Fundamentação Legal
Sendo a norma que fundamenta todas as outras, a própria Constituição estabelece sua posição e o modo de sua alteração.
- Promulgação: Foi elaborada pela Assembleia Nacional Constituinte e promulgada em 5 de outubro de 1988, representando o exercício do Poder Constituinte Originário.
- Constituição Federal – Art. 1º: “A República Federativa do Brasil (…) constitui-se em Estado Democrático de Direito…”.
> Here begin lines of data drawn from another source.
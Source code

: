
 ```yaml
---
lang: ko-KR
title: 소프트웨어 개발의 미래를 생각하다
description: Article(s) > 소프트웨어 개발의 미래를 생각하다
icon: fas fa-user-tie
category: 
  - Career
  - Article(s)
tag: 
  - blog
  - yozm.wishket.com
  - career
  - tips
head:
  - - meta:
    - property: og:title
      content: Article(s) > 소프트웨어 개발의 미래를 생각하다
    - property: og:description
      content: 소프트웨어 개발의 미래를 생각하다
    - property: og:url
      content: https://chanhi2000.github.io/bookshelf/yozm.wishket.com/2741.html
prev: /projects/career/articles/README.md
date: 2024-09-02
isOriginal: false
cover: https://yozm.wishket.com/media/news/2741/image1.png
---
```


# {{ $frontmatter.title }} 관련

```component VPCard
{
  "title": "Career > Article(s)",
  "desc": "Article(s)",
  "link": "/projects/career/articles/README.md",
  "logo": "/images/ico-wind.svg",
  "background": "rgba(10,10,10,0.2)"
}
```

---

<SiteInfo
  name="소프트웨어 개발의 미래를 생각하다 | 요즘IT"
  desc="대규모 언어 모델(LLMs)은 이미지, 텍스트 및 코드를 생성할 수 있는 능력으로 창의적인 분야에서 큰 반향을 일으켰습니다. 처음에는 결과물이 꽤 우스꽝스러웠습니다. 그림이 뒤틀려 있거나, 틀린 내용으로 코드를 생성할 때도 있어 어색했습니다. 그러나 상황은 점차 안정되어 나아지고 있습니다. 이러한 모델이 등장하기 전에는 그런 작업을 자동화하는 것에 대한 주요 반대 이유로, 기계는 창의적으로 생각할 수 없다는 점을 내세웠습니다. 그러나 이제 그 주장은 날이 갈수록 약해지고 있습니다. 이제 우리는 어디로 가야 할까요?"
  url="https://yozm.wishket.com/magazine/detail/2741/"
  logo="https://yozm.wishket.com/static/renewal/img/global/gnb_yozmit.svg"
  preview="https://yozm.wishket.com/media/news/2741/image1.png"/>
- Constituição Federal – Art. 60: Estabelece o processo legislativo especial e mais dificultoso para a sua alteração (Emendas Constitucionais) e prevê a existência de um núcleo imutável, as cláusulas pétreas.
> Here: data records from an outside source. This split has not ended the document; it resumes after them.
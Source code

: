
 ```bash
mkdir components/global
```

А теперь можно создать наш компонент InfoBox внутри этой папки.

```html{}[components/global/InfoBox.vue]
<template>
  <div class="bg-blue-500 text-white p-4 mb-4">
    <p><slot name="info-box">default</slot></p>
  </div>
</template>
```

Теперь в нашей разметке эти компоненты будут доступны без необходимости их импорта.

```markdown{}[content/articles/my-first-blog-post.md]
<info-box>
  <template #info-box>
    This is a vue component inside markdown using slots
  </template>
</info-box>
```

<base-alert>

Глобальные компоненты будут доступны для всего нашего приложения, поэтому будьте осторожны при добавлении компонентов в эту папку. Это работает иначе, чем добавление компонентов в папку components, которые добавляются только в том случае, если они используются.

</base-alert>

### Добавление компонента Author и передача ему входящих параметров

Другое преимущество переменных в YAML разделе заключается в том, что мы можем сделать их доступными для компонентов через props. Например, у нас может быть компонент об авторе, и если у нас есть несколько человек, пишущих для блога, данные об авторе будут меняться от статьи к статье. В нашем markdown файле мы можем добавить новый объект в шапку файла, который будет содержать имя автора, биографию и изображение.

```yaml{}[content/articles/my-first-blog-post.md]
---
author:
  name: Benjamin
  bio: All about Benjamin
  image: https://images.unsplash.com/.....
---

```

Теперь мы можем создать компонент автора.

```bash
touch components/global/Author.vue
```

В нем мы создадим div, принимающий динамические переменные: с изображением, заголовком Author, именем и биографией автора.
- Ato das Disposições Constitucionais Transitórias (ADCT): Parte integrante do texto constitucional que estabelece regras de transição entre a ordem constitucional anterior e a nova.
Desenvolvimento Teórico
A Constituição de 1988, apelidada de “Constituição Cidadã”, é o símbolo da redemocratização do Brasil e representa a mais alta expressão do Direito Objetivo no país.
Requisitos (Conceito e Supremacia Constitucional)
Conceito: É a norma fundamental que se encontra no topo da pirâmide normativa do ordenamento jurídico. Ela define as regras do jogo político e jurídico, estabelecendo os limites do poder e as garantias dos cidadãos.
Princípio da Supremacia da Constituição: Este é o princípio-chave. Significa que a Constituição está acima de todas as outras leis e atos do poder público. Qualquer norma que seja material ou formalmente incompatível com a Constituição é considerada inconstitucional e, portanto, inválida. Esse princípio é garantido pelo sistema de controle de constitucionalidade, exercido pelo Poder Judiciário, em especial pelo Supremo Tribunal Federal (STF).
Características Principais (Classificação da Constituição de 1988)
A doutrina classifica a Constituição brasileira da seguinte forma:
- Quanto à Origem: Promulgada, pois foi elaborada por representantes do povo eleitos para esse fim.
- Quanto à Forma: Escrita, sistematizada em um único documento solene.
- Quanto à Estabilidade: Rígida, pois seu processo de alteração é mais difícil e solene do que o processo de criação das leis comuns, o que garante sua superioridade e estabilidade.
- Quanto ao Conteúdo: Formal, pois considera-se constitucional toda norma que está inserida em seu texto, independentemente da matéria.
- Quanto à Extensão: Analítica, por ser extensa e detalhista, tratando de uma vasta gama de matérias (organização do Estado, direitos fundamentais, sistema tributário, ordem econômica e social, etc.).
Procedimento (Estrutura Básica e Poder de Reforma)
Estrutura: A CF/88 se divide em:
- Preâmbulo: Enuncia os valores e as intenções do poder constituinte.
- Parte Dogmática: Composta por nove Títulos, que tratam dos Princípios Fundamentais, dos Direitos e Garantias Fundamentais, da Organização do Estado, da Organização dos Poderes, entre outros.
- Ato das Disposições Constitucionais Transitórias (ADCT): Contém as regras para a transição do regime anterior para o novo.
Poder de Reforma (Poder Constituinte Derivado): A Constituição pode ser alterada por meio de Emendas Constitucionais. Esse poder, no entanto, é limitado e não pode abolir as cláusulas pétreas (art. 60, § 4º): a forma federativa de Estado, o voto direto, secreto, universal e periódico, a separação dos Poderes e os direitos e garantias individuais.
Verbetes Relacionados
- Ordenamento jurídico
- Direitos fundamentais
- Controle de Constitucionalidade
- Poder Constituinte
- Cláusulas Pétreas
Fontes e Bibliografia
- SILVA, José Afonso da. Curso de Direito Constitucional Positivo. Editora Malheiros, 2023.
- MENDES, Gilmar Ferreira; BRANCO, Paulo Gustavo Gonet. Curso de Direito Constitucional. Editora Saraiva, 2023.
- BARROSO, Luís Roberto. Curso de Direito Constitucional Contemporâneo: Os Conceitos Fundamentais e a Construção do Novo Modelo. Editora Saraiva, 2023.
- MORAES, Alexandre de. Direito Constitucional. Editora Atlas, 2023.
- KELSEN, Hans. Teoria Pura do Direito. Editora Martins Fontes, 1998.